The Treasury has announced that the state budget deficit for 2025 reached €1.79 billion, according to its official fiscal report released this week.

The fiscal report for 2025 serves as a comprehensive review of the state budget for the previous financial year, outlining both projected and actual revenues and expenditures.

The report compares the budgeted revenues and spending with the amounts actually collected and spent during the year, taking into account supplementary budgets and any transfers of appropriations.

The Treasury explained that the preparation and submission of the report within three months of the end of the financial year is a constitutional obligation of the Accountant General of the Republic.

The report was initially submitted by accountant general Andreas Antoniades to Finance Minister Makis Keravnos on March 12, 2026.

It was subsequently forwarded by the Finance Minister to the Cabinet, which approved it on March 16, 2026.

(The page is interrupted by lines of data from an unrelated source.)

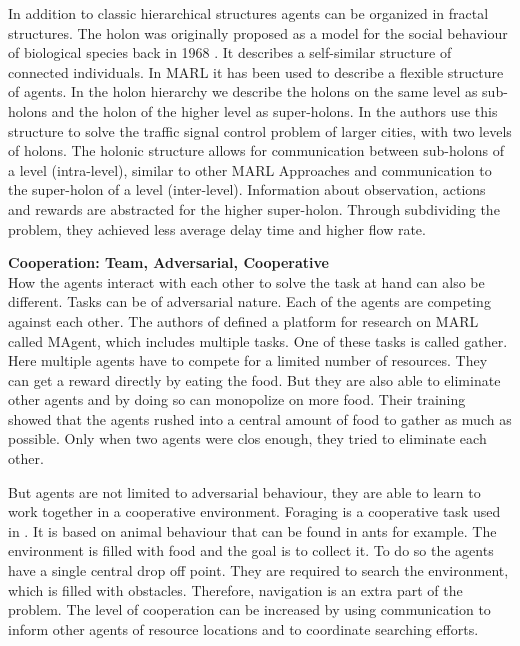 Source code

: In addition to classic hierarchical structures agents can be organized in fractal structures. The holon was originally proposed as a model for the social behaviour of biological species back in 1968 \citep{koestler1968ghost}. It describes a self-similar structure of connected individuals. In MARL it has been used to describe a flexible structure of agents. In the holon hierarchy we describe the holons on the same level as sub-holons and the holon of the higher level as super-holons. In \citet{Holonic2013} the authors use this structure to solve the traffic signal control problem of larger cities, with two levels of holons. The holonic structure allows for communication between sub-holons of a level (intra-level), similar to other MARL Approaches and communication to the super-holon of a level (inter-level). Information about observation, actions and rewards are abstracted for the higher super-holon. Through subdividing the problem, they achieved less average delay time and higher flow rate.

\textbf{Cooperation: Team, Adversarial, Cooperative} \\
How the agents interact with each other to solve the task at hand can also be different. Tasks can be of adversarial nature. Each of the agents are competing against each other. The authors of \citet{MAgent2018} defined a platform for research on MARL called MAgent, which includes multiple tasks. One of these tasks is called gather. Here multiple agents have to compete for a limited number of resources. They can get a reward directly by eating the food. But they are also able to eliminate other agents and by doing so can monopolize on more food. Their training showed that the agents rushed into a central amount of food to gather as much as possible. Only when two agents were clos enough, they tried to eliminate each other.\par

But agents are not limited to adversarial behaviour, they are able to learn to work together in a cooperative environment. Foraging is a cooperative task used in \citet{Foraging2013}. It is based on animal behaviour that can be found in ants for example. The environment is filled with food and the goal is to collect it. To do so the agents have a single central drop off point. They are required to search the environment, which is filled with obstacles. Therefore, navigation is an extra part of the problem. The level of cooperation can be increased by using communication to inform other agents of resource locations and to coordinate searching efforts. \par


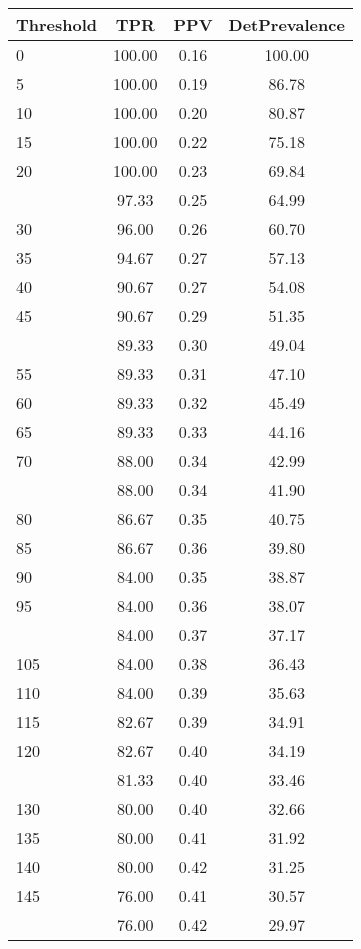 \begin{table}[ht]
\centering
\begin{tabular}{lccc}
  \toprule
Threshold & TPR & PPV & DetPrevalence \\ 
  \midrule
0 & 100.00 & 0.16 & 100.00 \\ 
  5 & 100.00 & 0.19 & 86.78 \\ 
  10 & 100.00 & 0.20 & 80.87 \\ 
  15 & 100.00 & 0.22 & 75.18 \\ 
  20 & 100.00 & 0.23 & 69.84 \\ 
   \addlinespace
25 & 97.33 & 0.25 & 64.99 \\ 
  30 & 96.00 & 0.26 & 60.70 \\ 
  35 & 94.67 & 0.27 & 57.13 \\ 
  40 & 90.67 & 0.27 & 54.08 \\ 
  45 & 90.67 & 0.29 & 51.35 \\ 
   \addlinespace
50 & 89.33 & 0.30 & 49.04 \\ 
  55 & 89.33 & 0.31 & 47.10 \\ 
  60 & 89.33 & 0.32 & 45.49 \\ 
  65 & 89.33 & 0.33 & 44.16 \\ 
  70 & 88.00 & 0.34 & 42.99 \\ 
   \addlinespace
75 & 88.00 & 0.34 & 41.90 \\ 
  80 & 86.67 & 0.35 & 40.75 \\ 
  85 & 86.67 & 0.36 & 39.80 \\ 
  90 & 84.00 & 0.35 & 38.87 \\ 
  95 & 84.00 & 0.36 & 38.07 \\ 
   \addlinespace
100 & 84.00 & 0.37 & 37.17 \\ 
  105 & 84.00 & 0.38 & 36.43 \\ 
  110 & 84.00 & 0.39 & 35.63 \\ 
  115 & 82.67 & 0.39 & 34.91 \\ 
  120 & 82.67 & 0.40 & 34.19 \\ 
   \addlinespace
125 & 81.33 & 0.40 & 33.46 \\ 
  130 & 80.00 & 0.40 & 32.66 \\ 
  135 & 80.00 & 0.41 & 31.92 \\ 
  140 & 80.00 & 0.42 & 31.25 \\ 
  145 & 76.00 & 0.41 & 30.57 \\ 
   \addlinespace
150 & 76.00 & 0.42 & 29.97 \\ 

\end{tabular}
\end{table}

Following this approval, the report was submitted to the House of Representatives on March 23, 2026.

The fiscal report underwent audit by the Auditor General of the Republic, whose findings are included in a separate report forming an integral part of the document.

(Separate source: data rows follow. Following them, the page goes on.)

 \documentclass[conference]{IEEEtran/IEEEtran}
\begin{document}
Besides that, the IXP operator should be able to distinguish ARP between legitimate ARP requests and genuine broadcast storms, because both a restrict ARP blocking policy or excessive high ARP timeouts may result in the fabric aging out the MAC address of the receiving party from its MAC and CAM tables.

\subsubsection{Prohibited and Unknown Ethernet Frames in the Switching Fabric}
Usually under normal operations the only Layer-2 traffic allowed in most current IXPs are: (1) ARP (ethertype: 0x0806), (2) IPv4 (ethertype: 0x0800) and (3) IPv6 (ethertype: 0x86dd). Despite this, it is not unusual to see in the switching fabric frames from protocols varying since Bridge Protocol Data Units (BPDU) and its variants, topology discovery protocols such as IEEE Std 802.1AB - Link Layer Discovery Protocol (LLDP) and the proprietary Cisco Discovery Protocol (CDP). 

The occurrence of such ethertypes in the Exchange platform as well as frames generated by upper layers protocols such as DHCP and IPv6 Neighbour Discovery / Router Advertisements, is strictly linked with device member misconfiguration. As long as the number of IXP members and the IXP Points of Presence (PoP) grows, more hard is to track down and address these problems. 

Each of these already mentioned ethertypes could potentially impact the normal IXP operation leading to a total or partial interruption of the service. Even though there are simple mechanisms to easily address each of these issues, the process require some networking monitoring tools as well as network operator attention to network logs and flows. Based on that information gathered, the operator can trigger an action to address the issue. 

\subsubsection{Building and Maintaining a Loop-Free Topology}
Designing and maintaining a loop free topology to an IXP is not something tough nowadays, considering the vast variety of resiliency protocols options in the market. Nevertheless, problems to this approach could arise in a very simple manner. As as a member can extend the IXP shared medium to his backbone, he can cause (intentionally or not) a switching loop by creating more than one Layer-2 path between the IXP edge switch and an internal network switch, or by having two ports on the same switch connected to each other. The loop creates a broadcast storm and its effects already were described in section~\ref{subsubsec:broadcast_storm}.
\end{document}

This inclusion helps ensure the quality and credibility of the information provided, the Treasury stated.

In terms of annual results, total revenues excluding loan-related inflows amounted to €10.05bn in 2025, compared with €9.57bn in 2024.

At the same time, total expenditure excluding loan-related outflows reached €10.15bn in 2025, up from €9.89bn the previous year.

As a result, the state recorded a budget deficit of €0.10bn before net borrowing flows, compared with €0.32bn in 2024.

When factoring in inflows from loan drawdowns and repayments, which stood at €0.16bn in 2025 compared with €1.24bn in 2024, the fiscal position shifted further.

Outflows related to loan repayments and issuances totalled €1.85bn in 2025, down from €2.53bn in 2024.

Taking these figures into account, the overall budget deficit widened to €1.79bn, compared with €1.61bn recorded in 2024.

The report highlighted that taxation remained the main source of state revenue, amounting to €8.6bn in 2025, up from €8bn in 2024.

Tax revenues accounted for 86 per cent of total state income, underlining their central role in public finances.

Of this total, 44 per cent came from indirect taxes and 42 per cent from direct taxes, broadly in line with the previous year.

On the expenditure side, the largest categories included public sector wages, pensions and gratuities, which totalled €3.52bn.

Spending on social benefits reached €2.02bn, including a government contribution of €0.82bn to the General Healthcare System (Gesy), compared with €0.77bn in 2024.

Additionally, transfers amounted to €1.67bn, covering grants and contributions to public law organisations, local authorities, the European Union, international organisations and individuals.

Regarding public debt, the report indicated that the total government borrowing excluding intra-government debt stood at €19.24bn as of December 31, 2025.

This marked a decrease from €20.92bn recorded on December 31, 2024, while intra-government borrowing amounted to €13.21bn, up from €12.03bn a year earlier.